Problem statement =
Return each line of the listing that contains the string "дальностью".

(Beginning of Record set)

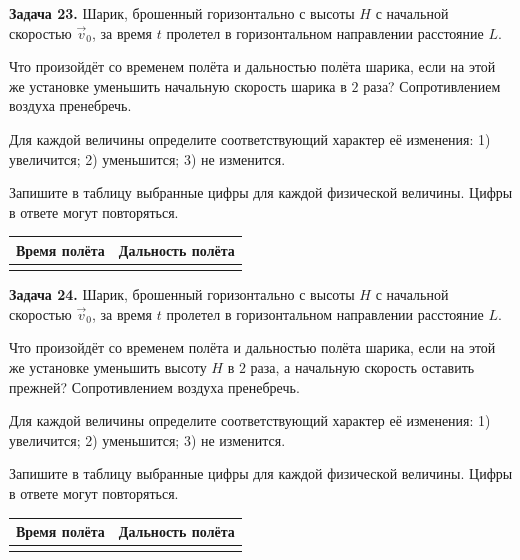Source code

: \begin{taskbasic}[code={\label{task:dem26_v23_n6}}]
\textbf{Задача 23.} Шарик, брошенный горизонтально с высоты $H$ с начальной скоростью $\vec{v}_0$, за время $t$ пролетел в горизонтальном направлении расстояние $L$.

Что произойдёт со временем полёта и дальностью полёта шарика, если на этой же установке уменьшить начальную скорость шарика в $2$ раза? Сопротивлением воздуха пренебречь.

Для каждой величины определите соответствующий характер её изменения:
1) увеличится;
2) уменьшится;
3) не изменится.

Запишите в таблицу выбранные цифры для каждой физической величины. Цифры в ответе могут повторяться.
\begin{center}
\begin{tabular}{|c|c|}
\hline
Время полёта & Дальность полёта \\ \hline
 & \\ \hline
\end{tabular}
\end{center}

\end{taskbasic}

\begin{taskbasic}[code={\label{task:dem26_v24_n6}}]
\textbf{Задача 24.} Шарик, брошенный горизонтально с высоты $H$ с начальной скоростью $\vec{v}_0$, за время $t$ пролетел в горизонтальном направлении расстояние $L$.

Что произойдёт со временем полёта и дальностью полёта шарика, если на этой же установке уменьшить высоту $H$ в $2$ раза, а начальную скорость оставить прежней? Сопротивлением воздуха пренебречь.

Для каждой величины определите соответствующий характер её изменения:
1) увеличится;
2) уменьшится;
3) не изменится.

Запишите в таблицу выбранные цифры для каждой физической величины. Цифры в ответе могут повторяться.
\begin{center}
\begin{tabular}{|c|c|}
\hline
Время полёта & Дальность полёта \\ \hline
 & \\ \hline
\end{tabular}
\end{center}

\end{taskbasic}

(End of Record set)

Output of the task =
Что произойдёт со временем полёта и дальностью полёта шарика, если на этой же установке уменьшить начальную скорость шарика в $2$ раза? Сопротивлением воздуха пренебречь.
Что произойдёт со временем полёта и дальностью полёта шарика, если на этой же установке уменьшить высоту $H$ в $2$ раза, а начальную скорость оставить прежней? Сопротивлением воздуха пренебречь.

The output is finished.